A primeira parte de “The Company of Wolves” trabalha com o lobo enquanto parte do folclore, reforçando os aspectos etônicos, infernais do símbolo. São apresentadas histórias do lobo que, capturado, se transforma em humano; da bruxa que transformou os convidados de casamento em lobos; do homem que desapareceu na noite de núpcias retornando tempos depois como lobisomem. Temos aqui um narrador em terceira pessoa que é, significativamente, substituído pela avó na peça e no filme. Esse discurso caracteriza o lobo como “carnívoro encarnado” (CARTER, 2017, p. 193), astuto, feroz, insaciável: “uma vez tendo sentido gosto de carne, nada mais vai servir” (CARTER, 2017, p. 193).

O narrador fala com uma segunda pessoa, envolvendo o leitor na narrativa: “Mas aqueles olhos são tudo o que terá condições de vislumbrar dos assassinos da floresta enquanto eles se agrupam de forma invisível em torno do seu cheiro de carne, à medida eu você atravessa o bosque tarde demais” (CARTER, 2017, p. 193). Os olhos do lobo são avermelhados à noite (“vermelho para o perigo”, p. 193): o conto vai sendo pintado de vermelho muito antes de o leitor encontrar Chapeuzinho.
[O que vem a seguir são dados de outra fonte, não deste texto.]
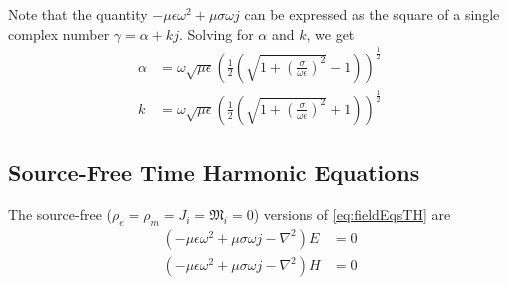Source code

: \documentclass{article}
\numberwithin{equation}{section}
\begin{document}
            Note that the quantity $- \mu \epsilon \omega^2 + \mu \sigma \omega j $ can be
            expressed as the square of a single complex number $\gamma = \alpha + kj$.
            Solving for $\alpha$ and $k$, we get
            \begin{subequations}
            \begin{align} \label{eq:attenuationConstant}
                \alpha &= \omega \sqrt{\mu \epsilon} \left( \frac{1}{2} \left( \sqrt{1 +
                    \left( \frac{\sigma}{\omega \epsilon} \right)^2 } - 1 \right)
                    \right)^{\frac{1}{2}} \\
                k &= \omega \sqrt{\mu \epsilon} \left( \frac{1}{2} \left( \sqrt{1 + \left(
                    \frac{\sigma}{\omega \epsilon} \right)^2 } + 1 \right)
                    \right)^{\frac{1}{2}} \label{eq:wavenumber}
            \end{align}
            \end{subequations}
        \subsection{Source-Free Time Harmonic Equations}
            The source-free ($\rho_e = \rho_m = J_i = \mathfrak{M}_i = 0$) versions of
            \eqref{eq:fieldEqsTH} are
            \begin{subequations} \label{eq:fieldEqsSF}
                \begin{align}
                    (- \mu \epsilon \omega^2 + \mu \sigma \omega j - \nabla^2 ) E & = 0
                        \label{eq:electricFieldEqSF} \\
                    ( - \mu \epsilon \omega^2 + \mu \sigma \omega j - \nabla^2 ) H & = 0
                        \label{eq:magneticFieldEqSF}
                \end{align}
            \end{subequations}
\end{document}

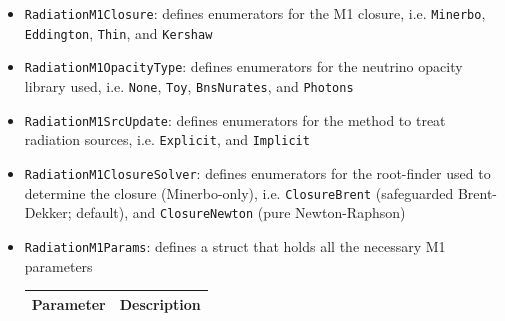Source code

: \documentclass{article}
\newcommand{\var}[1]{%
  {\setlength{\fboxsep}{1.5pt}%
   \colorbox{varbg}{\textcolor{varfg}{\texttt{\small #1}}}}}
\begin{document}
\begin{itemize}
  \item \var{RadiationM1Closure}: defines enumerators for the M1 closure, i.e. \var{Minerbo}, \var{Eddington}, \var{Thin}, and \var{Kershaw}
  \item \var{RadiationM1OpacityType}: defines enumerators for the neutrino opacity library used, i.e. \var{None}, \var{Toy}, \var{BnsNurates}, and \var{Photons}
  \item \var{RadiationM1SrcUpdate}: defines enumerators for the method to treat radiation sources, i.e. \var{Explicit}, and \var{Implicit}
  \item \var{RadiationM1ClosureSolver}: defines enumerators for the root-finder used to determine the closure (Minerbo-only), i.e. \var{ClosureBrent} (safeguarded Brent-Dekker;
  default), and \var{ClosureNewton} (pure Newton-Raphson)
  \item \var{RadiationM1Params}: defines a struct that holds all the necessary M1 parameters
  \begin{tabularx}{\textwidth}{|l|X|}
    \hline
    \textbf{Parameter}&\textbf{Description}\\
    \endfirsthead

    \endhead


\end{tabularx}
\end{itemize}
\end{document}
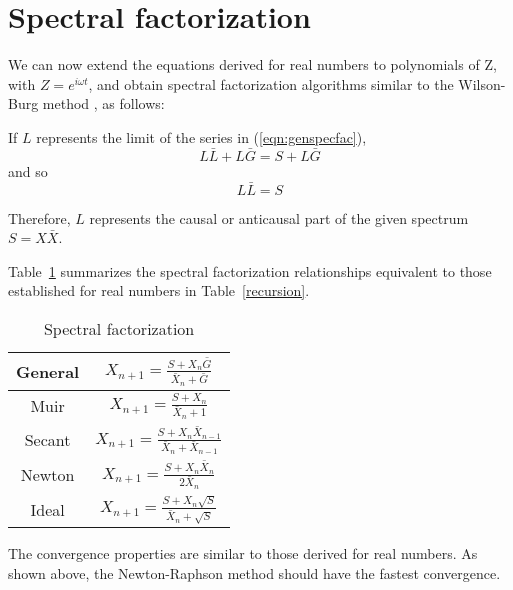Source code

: \section{Spectral factorization}
We can now extend the equations derived for real numbers to
polynomials of Z, with $Z=e^{i\omega t}$, and obtain spectral
factorization algorithms similar to the Wilson-Burg method
\cite[]{Sava.sep.97.paul1}, as follows:
\beq \label{eqn:genspecfac}
 \eeq
\par
If $L$ represents the limit of the series in (\ref{eqn:genspecfac}),  
\[ L \bar{L} + L \bar{G} = S + L \bar{G} \] 
and so
\[ L \bar{L} = S\]
\par
Therefore, $L$ represents the causal or anticausal part of the given
spectrum $S=X\bar{X}$.
\par
Table~\ref{specfac} summarizes the spectral factorization
relationships equivalent to those established for real numbers in
Table~\ref{recursion}.
\begin{table} \center
\caption{Spectral factorization}
\label{specfac}
\begin{tabular}{|c|c|}\hline
\R General& $X_{n+1} =\frac{S+X_n \bar G      }{ \bar X_n+\bar G      }$\\\hline
\R Muir   & $X_{n+1} =\frac{S+X_n             }{ \bar X_n+1           }$\\\hline
\R Secant & $X_{n+1} =\frac{S+X_n \bar X_{n-1}}{ \bar X_n+\bar X_{n-1}}$\\\hline
\R Newton & $X_{n+1} =\frac{S+X_n \bar X_n    }{2\bar X_n             }$\\\hline
\R Ideal  & $X_{n+1} =\frac{S+X_n\sqrt{S}     }{ \bar X_n+\sqrt{S}    }$\\\hline
\end{tabular}
\end{table}
\par
The convergence properties are similar to those derived for
real numbers. As shown above, the Newton-Raphson method should have
the fastest convergence. 

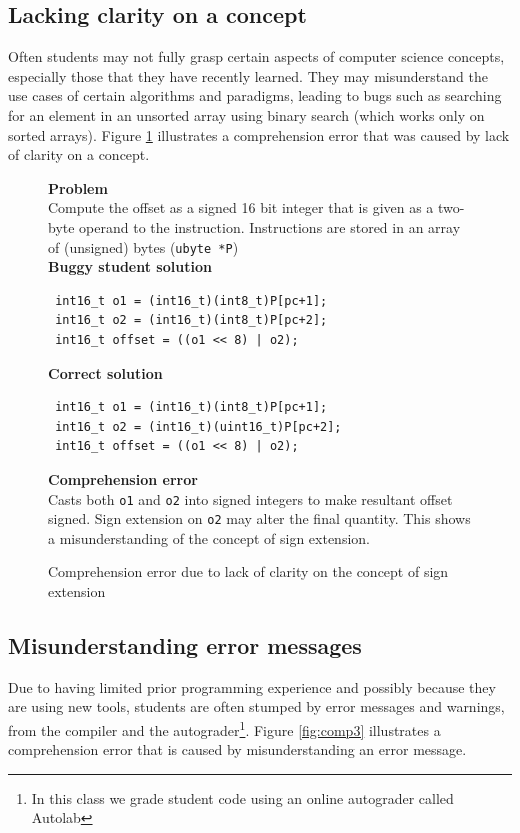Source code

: \documentclass{sig-alternate}
\begin{document}
\subsection{Lacking clarity on a concept}
\label{sec:comp2}
Often students may not fully grasp certain aspects of computer science concepts, especially those that they have recently learned. They may misunderstand the use cases of certain algorithms and paradigms, leading to bugs such as searching for an element in an unsorted array using binary search (which works only on sorted arrays). Figure \ref{fig:comp2} illustrates a comprehension error that was caused by lack of clarity on a concept.

\begin{figure}
\begin{framed}
\setlength{\parindent}{0cm}
\textbf{Problem}\\
Compute the offset as a signed 16 bit integer that is given as a two-byte operand	to the instruction. Instructions are stored in an array of (unsigned) bytes (\verb|ubyte *P|) \\

\textbf{Buggy student solution}
\vspace{-0.05in}
\begin{verbatim}
 int16_t o1 = (int16_t)(int8_t)P[pc+1];
 int16_t o2 = (int16_t)(int8_t)P[pc+2];
 int16_t offset = ((o1 << 8) | o2);
\end{verbatim}

\textbf{Correct solution}
\vspace{-0.05in}
\begin{verbatim}
 int16_t o1 = (int16_t)(int8_t)P[pc+1];
 int16_t o2 = (int16_t)(uint16_t)P[pc+2];
 int16_t offset = ((o1 << 8) | o2);
\end{verbatim}

\textbf{Comprehension error}\\
Casts both \verb|o1| and \verb|o2| into signed integers to make resultant offset signed. Sign extension on \verb|o2| may alter the final quantity. This shows a misunderstanding of the concept of sign extension.

\end{framed}
\vspace{-0.1in}
\caption{Comprehension error due to lack of clarity on the concept of sign extension}
\label{fig:comp2}
\end{figure}

\subsection{Misunderstanding error messages}
Due to having limited prior programming experience and possibly because they are using new tools, students are often stumped by error messages and warnings, from the compiler and the autograder\footnote{In this class we grade student code using an online autograder called Autolab}. Figure \ref{fig:comp3} illustrates a comprehension error that is caused by misunderstanding an error message.
\end{document}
A primeira parte termina com todo o conjunto de crenças em torno do lobisomem: como uma pessoa se torna um lobisomem, como pode deixar de ser ou não, como se proteger de um, etc. É esse o conhecimento que a menina recebeu da tradição, que a previne: “Antes que possa se tornar um lobo, o licantropo fica completamente nu. Se você divisar um homem nu entre os pinheiros, deve correr como se o Diabo estivesse atrás de você” (CARTER, 2017, p. 197).

A menina está preparada para isso, mas será surpreendida de outra forma. Na segunda parte do conto, quando se dá a nova historia, ela é apresentada ao leitor como uma “menina obstinada” (CARTER, 2017, p. 198), que carrega uma faca na cesta. Na floresta, ela não encontra “nenhum sinal de lobo, nem de um homem nu”, mas como o texto original nos indica, a figura do caçador traz os dois em um só: “a fully clothed one, a very handsome young one, in the green coat and wideawake hat of a hunter” (CARTER,1981, p.114, ênfase minha).

A menina e o caçador logo estão rindo e brincando como “velhos amigos”. Quando ele se oferece para carregar a cesta, ela lhe entrega com a faca dentro, pois ele lhe diz que seu rifle os protegerá. Além disso, ele tem uma bússola e aposta com ela que conseguirá chegar à casa da avó antes dela, guiado pela bússola. A aposta é um beijo. O caçador tem todas as características do lobo descrito por Perrault na sua moralidade: belo, gentil, alegre e charmoso.

Para Bettelheim (1988), o lobo é o sedutor masculino, como também as tendências animalescas dentro de nós. Angela Carter, comentando sobre o filme, enfatiza que os lobos representam muitas coisas, embora sejam basicamente libido no filme (HAFFENDEN, p. 84). Vale observar que na interação das duas personagens no conto “The Company of Wolves”, o lobo não é, o tempo todo, agente; e a garota não é, o tempo todo, objeto passivo, como alguns críticos quiseram propor. O que a menina faz é, como afirma Carter sobre as mulheres da coletânea Wayward Girls and Wicked Women, fugir do papel de vítima usando a sagacidade. O patriarcado já preestabeleceu as regras do jogo; a história de Chapeuzinho Vermelho já está codificada. Resta à protagonista não ser mais vítima; o lobo, porém, existe.

REFERÊNCIAS

BETTELHEIM, B. A psicanálise dos contos de fadas. 7ª. ed. Tradução de Arlene Caetano. Rio de Janeiro: Paz e Terra, 1988.
CARTER, A. The Bloody Chamber and Other Stories. London: Penguin, 1981.
CARTER, A. A Câmara Sangrenta e Outras Histórias. Tradução de Adriana Lisboa. Porto Alegre: Dublinense, 2017.
HAFFENDEN, J. Angela Carter. In: Novelists in Interview. London: Methuen, p. 76-96. 1985.